# New Australian Cresteds



## Heather Lynn (Dec 19, 2011)

Just got them today, they are about 8 months old and the seller wasn't sure if they were a male and female, but they sure do like hanging out together. SO much different than any pidge or ring neck I've had before. One "whoops" after going to a different perch, and the other flys right over to it.
They are in an 8' long by 4' aviary and seem very happy.


----------



## Heather Lynn (Dec 19, 2011)

Crumby phone pic from tonight, they're enjoying the fourth floor.  I was surprised to see them sharing a nest box together, thought they would stick to the perches.
Getting along perfectly with my sweet mellow Russian Tumblers


----------



## Msfreebird (Sep 23, 2007)

Wow, nice looking birds 
I missed your thread introducing yourself...Welcome to PT, its a great place!
Where in NH are you?

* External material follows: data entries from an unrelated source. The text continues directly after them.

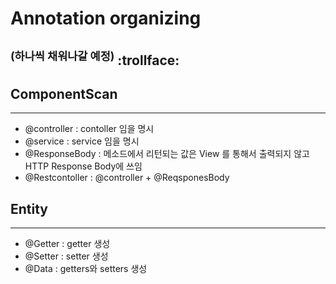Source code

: # Annotation organizing 

<sup>(하나씩 채워나갈 예정)</sup> :trollface:
--------------------------------

## ComponentScan
-------------------------

- @controller : contoller 임을 명시
- @service :   service 임을 명시
- @ResponseBody : 메소드에서 리턴되는 값은 View 를 통해서 출력되지 않고 HTTP Response Body에 쓰임
- @Restcontoller : @controller + @ReqsponesBody


## Entity
------------------------

- @Getter : getter 생성
- @Setter : setter 생성
- @Data : getters와 setters 생성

I grew up in Portsmouth, but now just over the bridge in Eliot.


----------



## Heather Lynn (Dec 19, 2011)

Thanks very much Waynette! Ya I love this forum 
I'm right on the Chester border, you're not far at all!
What do you have? I have 2 young Jacobins if you're interested.
Thanks again!


----------



## nancybird (Jan 30, 2011)

Those are very pretty birds.


----------



## Msfreebird (Sep 23, 2007)

Ohhhhh, don't do that to me! I always wanted Jacobins! Can you post a picture? What are you asking for them? Are they 'inside' birds or are they weathered in a loft?
I have 2 lofts. One with all American Fantails, the other with homers, tumblers, crosses, a couple feral rescues and 1 Carneau. (you can see my lofts at my website below - Cottageontheseacoast). I have roughly 200. I have an isolation room in my basement that I bring a couple of my older birds and my 2 Ring Neck Doves into during the winter.


----------